I was asked to take a look at this part. Looking at the code, it is clear that the issue is a symptom of "failed" revisions and fixing that removes this part too. But on "db is not closed" I think it's just that mw for really long time now doesn't let any layer above rdbms to really close the db connection or say "pick another database". The whole $this->rotateDb(); is outdated and should go away. It's adding pressure on the databases as well for no real good reason (maybe it was useful long time ago but definitely not anymore).

Ok, so I have to point out that I found a lot of the familiar Rebooting getText infrastructure failed (DB is set and has not been closed by the Load Balancer) Trying to continue anyways errors. We're used to seeing these for bad/corrupt revisions. But now we're seeing very large numbers for good revisions.

I was asked to take a look at this part. Looking at the code, it is clear that the issue is a symptom of "failed" revisions and fixing that removes this part too.

There are more details at T377594#10243166 that present evidence of some of these revisions being good revisions.

But on "db is not closed" I think it's just that mw for really long time now doesn't let any layer above rdbms to really close the db connection or say "pick another database". The whole $this->rotateDb(); is outdated and should go away.

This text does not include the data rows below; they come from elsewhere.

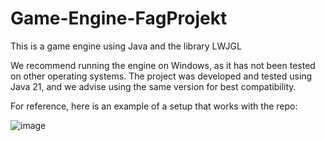 # Game-Engine-FagProjekt
This is a game engine using Java and the library LWJGL

We recommend running the engine on Windows, as it has not been tested on other operating systems. The project was developed and tested using Java 21, and we advise using the same version for best compatibility.

For reference, here is an example of a setup that works with the repo:

![image](https://github.com/user-attachments/assets/4242c46c-8b0c-4d94-91c3-384eb0467cc7)

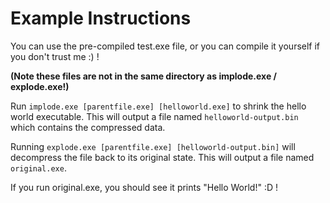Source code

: # Example Instructions #
You can use the pre-compiled test.exe file, or you can compile it yourself if you don't trust me :) !


**(Note these files are not in the same directory as implode.exe / explode.exe!)**


Run `implode.exe [parentfile.exe] [helloworld.exe]` to shrink the hello world executable.
This will output a file named `helloworld-output.bin` which contains the compressed data.

Running `explode.exe [parentfile.exe] [helloworld-output.bin]` will decompress the file back to its original state.
This will output a file named `original.exe`.

 If you run original.exe, you should see it prints "Hello World!" :D !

It's adding pressure on the databases as well for no real good reason (maybe it was useful long time ago but definitely not anymore).

@aaron has a patch that removes rotateDb() over at https://gerrit.wikimedia.org/r/c/mediawiki/core/+/1078491. @Ladsgroup would you mind reviewing that patch?

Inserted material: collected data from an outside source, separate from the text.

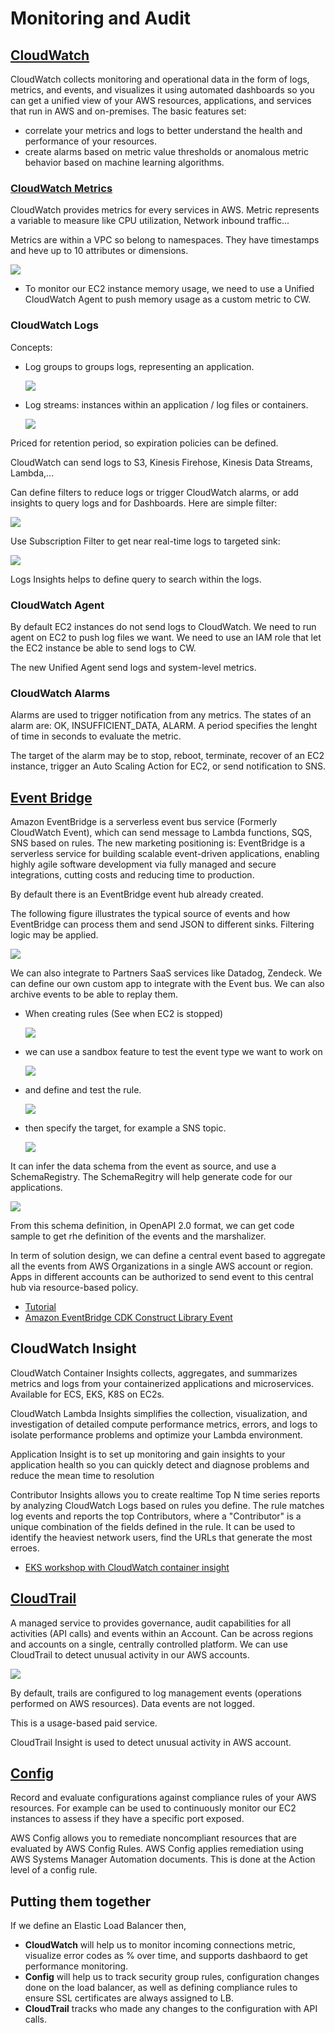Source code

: # Monitoring and Audit

## [CloudWatch](https://docs.aws.amazon.com/cloudwatch/)

CloudWatch collects monitoring and operational data in the form of logs, metrics, and events, and visualizes it using automated dashboards so you can get a unified view of your AWS resources, applications, and services that run in AWS and on-premises. The basic features set:

* correlate your metrics and logs to better understand the health and performance of your resources.
* create alarms based on metric value thresholds or anomalous metric behavior based on machine learning algorithms. 

### [CloudWatch Metrics](https://docs.aws.amazon.com/cloudwatch/)

CloudWatch provides metrics for every services in AWS. Metric represents a variable to measure like CPU utilization, Network inbound traffic... 

Metrics are within a VPC so belong to namespaces. They have timestamps and heve up to 10 attributes or dimensions.

![](./images/cloudwatch-1.png)

* To monitor our EC2 instance memory usage, we need to use a Unified CloudWatch Agent to push memory usage as a custom metric to CW.

### CloudWatch Logs

Concepts:

* Log groups to groups logs, representing an application.

    ![](./images/cw-log-groups.png)

* Log streams: instances within an application / log files or containers.

    ![](./images/cw-log-streams.png)


Priced for retention period, so expiration policies can be defined. 

CloudWatch can send logs to S3, Kinesis Firehose, Kinesis Data Streams, Lambda,... 

Can define filters to reduce logs or trigger CloudWatch alarms, or add insights to query logs and for Dashboards. Here are simple filter:

![](./images/cw-filter.png)

Use Subscription Filter to get near real-time logs to targeted sink:

![](./images/cw-subscription.png)


Logs Insights helps to define query to search within the logs. 

### CloudWatch Agent

By default EC2 instances do not send logs to CloudWatch. We need to run agent on EC2 to push log files we want. We need to use an IAM role that let the EC2 instance be able to send logs to CW.

The new Unified Agent send logs and system-level metrics. 

### CloudWatch Alarms

Alarms are used to trigger notification from any metrics. The states of an alarm are: OK, INSUFFICIENT_DATA, ALARM. A period specifies the lenght of time in seconds to evaluate the metric.

The target of the alarm may be to stop, reboot, terminate, recover of an EC2 instance, trigger an Auto Scaling Action for EC2, or send notification to SNS.

## [Event Bridge](https://docs.aws.amazon.com/eventbridge/)

Amazon EventBridge is a serverless event bus service (Formerly CloudWatch Event), which can send message to Lambda functions, SQS, SNS based on rules. The new marketing positioning is: EventBridge is a serverless service for building scalable event-driven applications, enabling highly agile software development via fully managed and secure integrations, cutting costs and reducing time to production.

By default there is an EventBridge event hub already created.

The following figure illustrates the typical source of events and how EventBridge can process them and send JSON to different sinks. Filtering logic may be applied.

![](./diagrams/event-bridge-0.drawio.png)

We can also integrate to Partners SaaS services like Datadog, Zendeck. We can define our own custom app to integrate with the Event bus. We can also archive events to be able to replay them.


* When creating rules (See when EC2 is stopped)

    ![](./images/eb-create-rule.png)

* we can use a sandbox feature to test the event type we want to work on 

    ![](./images/eb-event-type.png)

* and define and test the rule.

    ![](./images/eb-event-pattern.png)

* then specify the target, for example a SNS topic.

    ![](./images/eb-target.png)

It can infer the data schema from the event as source, and use a SchemaRegistry. The SchemaRegitry will help generate code for our applications. 

![](./images/eb-event-schema.png)

From this schema definition, in OpenAPI 2.0 format, we can get code sample to get rhe definition of the events and the marshalizer. 

In term of solution design, we can define a central event based to aggregate all the events from AWS Organizations in a single AWS account or region. Apps in different accounts can be authorized to send event to this central hub via resource-based policy.

* [Tutorial](https://docs.aws.amazon.com/eventbridge/latest/userguide/eb-tutorial.html)
* [Amazon EventBridge CDK Construct Library Event ](https://docs.aws.amazon.com/cdk/api/v2/docs/aws-cdk-lib.aws_events-readme.html)

## CloudWatch Insight

CloudWatch Container Insights collects, aggregates, and summarizes metrics and logs from your containerized applications and microservices. Available for ECS, EKS, K8S on EC2s. 

CloudWatch Lambda Insights simplifies the collection, visualization, and investigation of detailed compute performance metrics, errors, and logs to isolate performance problems and optimize your Lambda environment.

Application Insight is to set up monitoring and gain insights to your application health so you can quickly detect and diagnose problems and reduce the mean time to resolution

Contributor Insights allows you to create realtime Top N time series reports by analyzing CloudWatch Logs based on rules you define. The rule matches log events and reports the top Contributors, where a "Contributor" is a unique combination of the fields defined in the rule. It can be used to identify the heaviest network users, find the URLs that generate the most erroes.

* [EKS workshop with CloudWatch container insight](https://www.eksworkshop.com/intermediate/250_cloudwatch_container_insights/)

## [CloudTrail](https://aws.amazon.com/cloudtrail/)

A managed service to provides governance, audit capabilities for all activities (API calls) and events within an Account. Can be across regions and accounts on a single, centrally controlled platform. We can use CloudTrail to detect unusual activity in our AWS accounts.

![](./images/cloudtrail-home.png)

By default, trails are configured to log management events (operations performed on AWS resources). Data events are not logged.

This is a usage-based paid service.

CloudTrail Insight is used to detect unusual activity in AWS account.

## [Config](https://docs.aws.amazon.com/config/index.html#lang/en_us)

Record and evaluate configurations against compliance rules of your AWS resources. For example can be used to continuously monitor our EC2 instances to assess if they have a specific port exposed.

AWS Config allows you to remediate noncompliant resources that are evaluated by AWS Config Rules. AWS Config applies remediation using AWS Systems Manager Automation documents. This is done at the Action level of a config rule.

## Putting them together

If we define an Elastic Load Balancer then, 

* **CloudWatch** will help us to monitor incoming connections metric, visualize error codes as % over time, and supports dashbaord to get performance monitoring.
* **Config** will help us to track security group rules, configuration changes done on the load balancer, as well as defining compliance rules to ensure SSL certificates are always assigned to LB.
* **CloudTrail** tracks who made any changes to the configuration with API calls.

Ok, so I have to point out that I found a lot of the familiar Rebooting getText infrastructure failed (DB is set and has not been closed by the Load Balancer) Trying to continue anyways errors. We're used to seeing these for bad/corrupt revisions. But now we're seeing very large numbers for good revisions.

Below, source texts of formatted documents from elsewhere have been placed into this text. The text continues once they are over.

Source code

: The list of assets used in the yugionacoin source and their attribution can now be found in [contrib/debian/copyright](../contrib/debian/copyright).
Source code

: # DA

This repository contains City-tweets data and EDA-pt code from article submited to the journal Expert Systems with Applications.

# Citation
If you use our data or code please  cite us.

I was asked to take a look at this part. Looking at the code, it is clear that the issue is a symptom of "failed" revisions and fixing that removes this part too.

There are more details at T377594#10243166 that present evidence of some of these revisions being good revisions.

Yup, that's why I put the failed in scare quotes. The issue just shows up when you have a different problem and causes red herrings.

But on "db is not closed" I think it's just that mw for really long time now doesn't let any layer above rdbms to really close the db connection or say "pick another database". The whole $this->rotateDb(); is outdated and should go away. It's adding pressure on the databases as well for no real good reason (maybe it was useful long time ago but definitely not anymore).

@aaron has a patch that removes rotateDb() over at https://gerrit.wikimedia.org/r/c/mediawiki/core/+/1078491. @Ladsgroup would you mind reviewing that patch?

That patch needed manual rebase when you commented. Now it's fixed. I reviewed it and soon can go in. Dumps 1.0 is breaking a lot of layering in mw. If a replica is giving you "bad" data. In almost all cases, you can't get a better one from another replica.

Makes sense, thank you for your help @Ladsgroup.

As per T377594#10260629, we are going to pause the XML Dumps until we fix the root cause of all these issues.

Thus killing the manul frwiki job that has been running (and thrashing) all along since T376926#10246904:

ssh snapshot1014.eqiad.wmnet

screen -xS rerun-frwiki-20241001

CTRL-C
xcollazo closed this task as Resolved.EditedOct 25 2024, 2:30 PM

Closing this, root cause finding will happen on T377594.